[Exercise objective]:
Please print all of the entries, matching them exactly.

[Provided records]:
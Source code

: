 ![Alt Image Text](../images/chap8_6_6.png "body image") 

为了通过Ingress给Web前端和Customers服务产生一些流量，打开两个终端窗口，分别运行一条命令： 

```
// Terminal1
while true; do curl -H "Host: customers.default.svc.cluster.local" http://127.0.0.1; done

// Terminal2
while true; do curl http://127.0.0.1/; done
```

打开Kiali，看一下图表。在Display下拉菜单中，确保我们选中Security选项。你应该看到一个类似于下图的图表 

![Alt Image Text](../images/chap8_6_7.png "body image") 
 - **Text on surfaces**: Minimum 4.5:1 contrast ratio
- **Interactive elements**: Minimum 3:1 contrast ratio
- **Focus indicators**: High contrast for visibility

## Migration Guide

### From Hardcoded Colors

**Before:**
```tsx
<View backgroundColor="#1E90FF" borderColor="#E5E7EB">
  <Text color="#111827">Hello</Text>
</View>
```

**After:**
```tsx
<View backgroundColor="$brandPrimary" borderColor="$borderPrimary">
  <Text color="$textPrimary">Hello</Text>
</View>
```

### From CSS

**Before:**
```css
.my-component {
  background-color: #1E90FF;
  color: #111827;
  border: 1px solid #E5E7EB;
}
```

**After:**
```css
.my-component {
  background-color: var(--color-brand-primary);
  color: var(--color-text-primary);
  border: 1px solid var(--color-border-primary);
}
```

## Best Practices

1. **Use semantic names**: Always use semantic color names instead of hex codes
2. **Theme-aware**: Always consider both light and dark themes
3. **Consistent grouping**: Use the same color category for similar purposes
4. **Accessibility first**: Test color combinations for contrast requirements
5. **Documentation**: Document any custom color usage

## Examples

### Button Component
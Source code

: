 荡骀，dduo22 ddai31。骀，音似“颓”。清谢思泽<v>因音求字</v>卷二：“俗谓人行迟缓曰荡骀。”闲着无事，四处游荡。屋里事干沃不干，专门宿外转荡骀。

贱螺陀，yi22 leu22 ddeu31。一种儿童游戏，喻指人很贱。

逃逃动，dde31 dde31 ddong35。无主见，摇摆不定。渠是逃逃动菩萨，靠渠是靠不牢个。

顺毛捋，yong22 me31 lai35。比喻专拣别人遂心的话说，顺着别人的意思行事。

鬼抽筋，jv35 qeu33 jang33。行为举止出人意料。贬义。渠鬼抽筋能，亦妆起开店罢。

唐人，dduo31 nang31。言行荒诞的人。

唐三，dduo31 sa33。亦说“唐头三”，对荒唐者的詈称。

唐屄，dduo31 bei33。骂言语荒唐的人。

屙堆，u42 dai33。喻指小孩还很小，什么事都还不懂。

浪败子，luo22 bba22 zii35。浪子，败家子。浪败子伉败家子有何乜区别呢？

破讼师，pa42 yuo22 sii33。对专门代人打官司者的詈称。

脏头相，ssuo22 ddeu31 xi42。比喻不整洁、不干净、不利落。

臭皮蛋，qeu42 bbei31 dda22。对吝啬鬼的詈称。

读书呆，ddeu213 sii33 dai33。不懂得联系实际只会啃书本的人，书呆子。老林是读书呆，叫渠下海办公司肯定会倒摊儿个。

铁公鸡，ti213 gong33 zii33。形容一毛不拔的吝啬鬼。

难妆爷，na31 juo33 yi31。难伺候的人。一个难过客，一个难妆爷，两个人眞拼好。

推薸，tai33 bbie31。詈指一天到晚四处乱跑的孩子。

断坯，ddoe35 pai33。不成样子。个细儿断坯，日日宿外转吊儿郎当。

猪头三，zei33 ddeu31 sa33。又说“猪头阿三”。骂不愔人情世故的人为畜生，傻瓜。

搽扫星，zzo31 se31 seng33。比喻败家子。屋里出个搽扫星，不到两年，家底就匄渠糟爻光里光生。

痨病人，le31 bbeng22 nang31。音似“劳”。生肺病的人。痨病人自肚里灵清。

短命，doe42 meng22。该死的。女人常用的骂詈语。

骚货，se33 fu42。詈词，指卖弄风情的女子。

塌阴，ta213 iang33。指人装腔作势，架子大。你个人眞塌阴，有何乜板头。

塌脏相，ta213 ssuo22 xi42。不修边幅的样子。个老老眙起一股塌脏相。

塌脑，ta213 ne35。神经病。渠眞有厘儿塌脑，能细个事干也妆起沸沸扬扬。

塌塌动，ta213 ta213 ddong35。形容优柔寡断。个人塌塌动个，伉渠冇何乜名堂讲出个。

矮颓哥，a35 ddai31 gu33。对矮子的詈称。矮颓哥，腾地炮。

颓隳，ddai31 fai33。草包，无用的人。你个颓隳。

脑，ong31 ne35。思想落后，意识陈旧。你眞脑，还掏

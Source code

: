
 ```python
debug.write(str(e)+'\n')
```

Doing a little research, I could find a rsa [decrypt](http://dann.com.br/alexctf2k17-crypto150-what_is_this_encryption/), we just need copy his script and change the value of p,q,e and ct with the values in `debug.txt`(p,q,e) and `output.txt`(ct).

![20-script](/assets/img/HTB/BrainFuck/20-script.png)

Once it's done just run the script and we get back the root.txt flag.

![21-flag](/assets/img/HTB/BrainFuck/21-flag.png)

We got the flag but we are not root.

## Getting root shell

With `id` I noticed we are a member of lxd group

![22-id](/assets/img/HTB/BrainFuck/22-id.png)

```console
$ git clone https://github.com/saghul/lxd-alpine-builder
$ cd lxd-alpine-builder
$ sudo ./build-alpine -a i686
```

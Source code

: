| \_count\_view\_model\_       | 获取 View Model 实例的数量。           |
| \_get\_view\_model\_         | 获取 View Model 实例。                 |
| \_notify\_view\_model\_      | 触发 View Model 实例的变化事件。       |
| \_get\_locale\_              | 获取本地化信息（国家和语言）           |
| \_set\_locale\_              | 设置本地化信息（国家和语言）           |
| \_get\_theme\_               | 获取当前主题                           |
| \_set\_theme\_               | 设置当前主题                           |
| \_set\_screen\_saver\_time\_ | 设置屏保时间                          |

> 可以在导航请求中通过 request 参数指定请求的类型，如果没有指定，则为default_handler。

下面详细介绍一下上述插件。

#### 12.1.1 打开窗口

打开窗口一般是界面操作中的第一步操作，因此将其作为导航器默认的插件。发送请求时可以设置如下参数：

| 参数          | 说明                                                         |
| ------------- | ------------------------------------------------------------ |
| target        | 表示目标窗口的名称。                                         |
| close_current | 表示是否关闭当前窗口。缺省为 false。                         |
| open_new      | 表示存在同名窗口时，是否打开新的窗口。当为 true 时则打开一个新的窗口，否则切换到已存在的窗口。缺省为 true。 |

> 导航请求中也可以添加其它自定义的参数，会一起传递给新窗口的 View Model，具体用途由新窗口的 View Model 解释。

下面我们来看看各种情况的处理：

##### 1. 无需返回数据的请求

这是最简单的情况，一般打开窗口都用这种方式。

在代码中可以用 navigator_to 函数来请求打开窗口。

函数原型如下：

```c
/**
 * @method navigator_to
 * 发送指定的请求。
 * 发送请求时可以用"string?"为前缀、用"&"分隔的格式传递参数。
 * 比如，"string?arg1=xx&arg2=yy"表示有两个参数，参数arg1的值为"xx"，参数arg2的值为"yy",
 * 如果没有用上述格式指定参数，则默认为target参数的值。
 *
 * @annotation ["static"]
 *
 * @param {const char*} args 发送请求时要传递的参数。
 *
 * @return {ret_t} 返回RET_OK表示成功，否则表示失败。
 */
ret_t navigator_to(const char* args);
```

[Answer space]:
Source code

: ![Alt Image Text](../images/chap8_6_6.png "body image") 

为了通过Ingress给Web前端和Customers服务产生一些流量，打开两个终端窗口，分别运行一条命令： 

```
// Terminal1
while true; do curl -H "Host: customers.default.svc.cluster.local" http://127.0.0.1; done

// Terminal2
while true; do curl http://127.0.0.1/; done
```

打开Kiali，看一下图表。在Display下拉菜单中，确保我们选中Security选项。你应该看到一个类似于下图的图表 

![Alt Image Text](../images/chap8_6_7.png "body image") 
 - **Text on surfaces**: Minimum 4.5:1 contrast ratio
- **Interactive elements**: Minimum 3:1 contrast ratio
- **Focus indicators**: High contrast for visibility

## Migration Guide

### From Hardcoded Colors

**Before:**
```tsx
<View backgroundColor="#1E90FF" borderColor="#E5E7EB">
  <Text color="#111827">Hello</Text>
</View>
```

**After:**
```tsx
<View backgroundColor="$brandPrimary" borderColor="$borderPrimary">
  <Text color="$textPrimary">Hello</Text>
</View>
```

### From CSS

**Before:**
```css
.my-component {
  background-color: #1E90FF;
  color: #111827;
  border: 1px solid #E5E7EB;
}
```

**After:**
```css
.my-component {
  background-color: var(--color-brand-primary);
  color: var(--color-text-primary);
  border: 1px solid var(--color-border-primary);
}
```

## Best Practices

1. **Use semantic names**: Always use semantic color names instead of hex codes
2. **Theme-aware**: Always consider both light and dark themes
3. **Consistent grouping**: Use the same color category for similar purposes
4. **Accessibility first**: Test color combinations for contrast requirements
5. **Documentation**: Document any custom color usage

## Examples

### Button Component
Source code

: 荡骀，dduo22 ddai31。骀，音似“颓”。清谢思泽<v>因音求字</v>卷二：“俗谓人行迟缓曰荡骀。”闲着无事，四处游荡。屋里事干沃不干，专门宿外转荡骀。

贱螺陀，yi22 leu22 ddeu31。一种儿童游戏，喻指人很贱。

逃逃动，dde31 dde31 ddong35。无主见，摇摆不定。渠是逃逃动菩萨，靠渠是靠不牢个。

顺毛捋，yong22 me31 lai35。比喻专拣别人遂心的话说，顺着别人的意思行事。

鬼抽筋，jv35 qeu33 jang33。行为举止出人意料。贬义。渠鬼抽筋能，亦妆起开店罢。

唐人，dduo31 nang31。言行荒诞的人。

唐三，dduo31 sa33。亦说“唐头三”，对荒唐者的詈称。

唐屄，dduo31 bei33。骂言语荒唐的人。

屙堆，u42 dai33。喻指小孩还很小，什么事都还不懂。

浪败子，luo22 bba22 zii35。浪子，败家子。浪败子伉败家子有何乜区别呢？

破讼师，pa42 yuo22 sii33。对专门代人打官司者的詈称。

脏头相，ssuo22 ddeu31 xi42。比喻不整洁、不干净、不利落。

臭皮蛋，qeu42 bbei31 dda22。对吝啬鬼的詈称。

读书呆，ddeu213 sii33 dai33。不懂得联系实际只会啃书本的人，书呆子。老林是读书呆，叫渠下海办公司肯定会倒摊儿个。

铁公鸡，ti213 gong33 zii33。形容一毛不拔的吝啬鬼。

难妆爷，na31 juo33 yi31。难伺候的人。一个难过客，一个难妆爷，两个人眞拼好。

推薸，tai33 bbie31。詈指一天到晚四处乱跑的孩子。

断坯，ddoe35 pai33。不成样子。个细儿断坯，日日宿外转吊儿郎当。

猪头三，zei33 ddeu31 sa33。又说“猪头阿三”。骂不愔人情世故的人为畜生，傻瓜。

搽扫星，zzo31 se31 seng33。比喻败家子。屋里出个搽扫星，不到两年，家底就匄渠糟爻光里光生。

痨病人，le31 bbeng22 nang31。音似“劳”。生肺病的人。痨病人自肚里灵清。

短命，doe42 meng22。该死的。女人常用的骂詈语。

骚货，se33 fu42。詈词，指卖弄风情的女子。

塌阴，ta213 iang33。指人装腔作势，架子大。你个人眞塌阴，有何乜板头。

塌脏相，ta213 ssuo22 xi42。不修边幅的样子。个老老眙起一股塌脏相。

塌脑，ta213 ne35。神经病。渠眞有厘儿塌脑，能细个事干也妆起沸沸扬扬。

塌塌动，ta213 ta213 ddong35。形容优柔寡断。个人塌塌动个，伉渠冇何乜名堂讲出个。

矮颓哥，a35 ddai31 gu33。对矮子的詈称。矮颓哥，腾地炮。

颓隳，ddai31 fai33。草包，无用的人。你个颓隳。

脑，ong31 ne35。思想落后，意识陈旧。你眞脑，还掏

Source code

:
 ```python
debug.write(str(e)+'\n')
```

Doing a little research, I could find a rsa [decrypt](http://dann.com.br/alexctf2k17-crypto150-what_is_this_encryption/), we just need copy his script and change the value of p,q,e and ct with the values in `debug.txt`(p,q,e) and `output.txt`(ct).

![20-script](/assets/img/HTB/BrainFuck/20-script.png)

Once it's done just run the script and we get back the root.txt flag.

![21-flag](/assets/img/HTB/BrainFuck/21-flag.png)

We got the flag but we are not root.

## Getting root shell

With `id` I noticed we are a member of lxd group

![22-id](/assets/img/HTB/BrainFuck/22-id.png)

```console
$ git clone https://github.com/saghul/lxd-alpine-builder
$ cd lxd-alpine-builder
$ sudo ./build-alpine -a i686
```

Source code

:| \_count\_view\_model\_       | 获取 View Model 实例的数量。           |
| \_get\_view\_model\_         | 获取 View Model 实例。                 |
| \_notify\_view\_model\_      | 触发 View Model 实例的变化事件。       |
| \_get\_locale\_              | 获取本地化信息（国家和语言）           |
| \_set\_locale\_              | 设置本地化信息（国家和语言）           |
| \_get\_theme\_               | 获取当前主题                           |
| \_set\_theme\_               | 设置当前主题                           |
| \_set\_screen\_saver\_time\_ | 设置屏保时间                          |

> 可以在导航请求中通过 request 参数指定请求的类型，如果没有指定，则为default_handler。

下面详细介绍一下上述插件。

#### 12.1.1 打开窗口

打开窗口一般是界面操作中的第一步操作，因此将其作为导航器默认的插件。发送请求时可以设置如下参数：

| 参数          | 说明                                                         |
| ------------- | ------------------------------------------------------------ |
| target        | 表示目标窗口的名称。                                         |
| close_current | 表示是否关闭当前窗口。缺省为 false。                         |
| open_new      | 表示存在同名窗口时，是否打开新的窗口。当为 true 时则打开一个新的窗口，否则切换到已存在的窗口。缺省为 true。 |

> 导航请求中也可以添加其它自定义的参数，会一起传递给新窗口的 View Model，具体用途由新窗口的 View Model 解释。

下面我们来看看各种情况的处理：

##### 1. 无需返回数据的请求

这是最简单的情况，一般打开窗口都用这种方式。

在代码中可以用 navigator_to 函数来请求打开窗口。

函数原型如下：

```c
/**
 * @method navigator_to
 * 发送指定的请求。
 * 发送请求时可以用"string?"为前缀、用"&"分隔的格式传递参数。
 * 比如，"string?arg1=xx&arg2=yy"表示有两个参数，参数arg1的值为"xx"，参数arg2的值为"yy",
 * 如果没有用上述格式指定参数，则默认为target参数的值。
 *
 * @annotation ["static"]
 *
 * @param {const char*} args 发送请求时要传递的参数。
 *
 * @return {ret_t} 返回RET_OK表示成功，否则表示失败。
 */
ret_t navigator_to(const char* args);
```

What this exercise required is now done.